• _Exercise requirements_
The answer must be every line of the records below that holds the word "Presbyterian".

• _Data in this exercise_
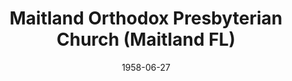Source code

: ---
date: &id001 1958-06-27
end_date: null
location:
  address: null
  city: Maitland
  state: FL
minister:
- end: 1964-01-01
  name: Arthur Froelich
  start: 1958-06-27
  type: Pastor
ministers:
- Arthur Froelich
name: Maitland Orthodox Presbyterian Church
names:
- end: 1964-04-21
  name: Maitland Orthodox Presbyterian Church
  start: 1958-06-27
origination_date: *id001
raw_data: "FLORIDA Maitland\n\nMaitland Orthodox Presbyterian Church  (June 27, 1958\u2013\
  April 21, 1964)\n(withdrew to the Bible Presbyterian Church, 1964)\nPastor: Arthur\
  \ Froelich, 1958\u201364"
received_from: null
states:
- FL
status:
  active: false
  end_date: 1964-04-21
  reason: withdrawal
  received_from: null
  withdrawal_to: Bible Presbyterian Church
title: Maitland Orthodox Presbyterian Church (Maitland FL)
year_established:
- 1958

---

--

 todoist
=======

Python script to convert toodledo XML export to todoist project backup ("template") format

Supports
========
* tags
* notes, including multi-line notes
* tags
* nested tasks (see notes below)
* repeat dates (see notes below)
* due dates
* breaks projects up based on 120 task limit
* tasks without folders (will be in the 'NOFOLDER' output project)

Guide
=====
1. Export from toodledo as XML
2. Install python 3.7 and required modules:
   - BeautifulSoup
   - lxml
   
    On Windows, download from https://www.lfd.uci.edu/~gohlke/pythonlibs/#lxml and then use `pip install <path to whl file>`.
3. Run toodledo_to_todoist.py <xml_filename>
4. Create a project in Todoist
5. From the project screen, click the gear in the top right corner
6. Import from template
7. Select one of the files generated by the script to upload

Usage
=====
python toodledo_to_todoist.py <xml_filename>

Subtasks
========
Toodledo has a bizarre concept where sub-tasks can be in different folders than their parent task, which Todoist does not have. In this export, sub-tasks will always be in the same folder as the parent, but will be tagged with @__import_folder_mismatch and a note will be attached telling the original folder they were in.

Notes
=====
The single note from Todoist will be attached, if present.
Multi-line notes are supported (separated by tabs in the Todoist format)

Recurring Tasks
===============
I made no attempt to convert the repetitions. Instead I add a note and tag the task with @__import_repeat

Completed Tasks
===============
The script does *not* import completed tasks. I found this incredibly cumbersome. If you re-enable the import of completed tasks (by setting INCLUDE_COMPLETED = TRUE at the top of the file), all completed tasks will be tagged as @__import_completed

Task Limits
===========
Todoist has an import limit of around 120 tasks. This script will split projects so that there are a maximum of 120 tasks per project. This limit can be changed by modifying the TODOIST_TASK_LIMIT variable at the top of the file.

• _Response box_
name: Maitland Orthodox Presbyterian Church
  name: Maitland Orthodox Presbyterian Church
raw_data: "FLORIDA Maitland\n\nMaitland Orthodox Presbyterian Church  (June 27, 1958\u2013\
  April 21, 1964)\n(withdrew to the Bible Presbyterian Church, 1964)\nPastor: Arthur\
  withdrawal_to: Bible Presbyterian Church
title: Maitland Orthodox Presbyterian Church (Maitland FL)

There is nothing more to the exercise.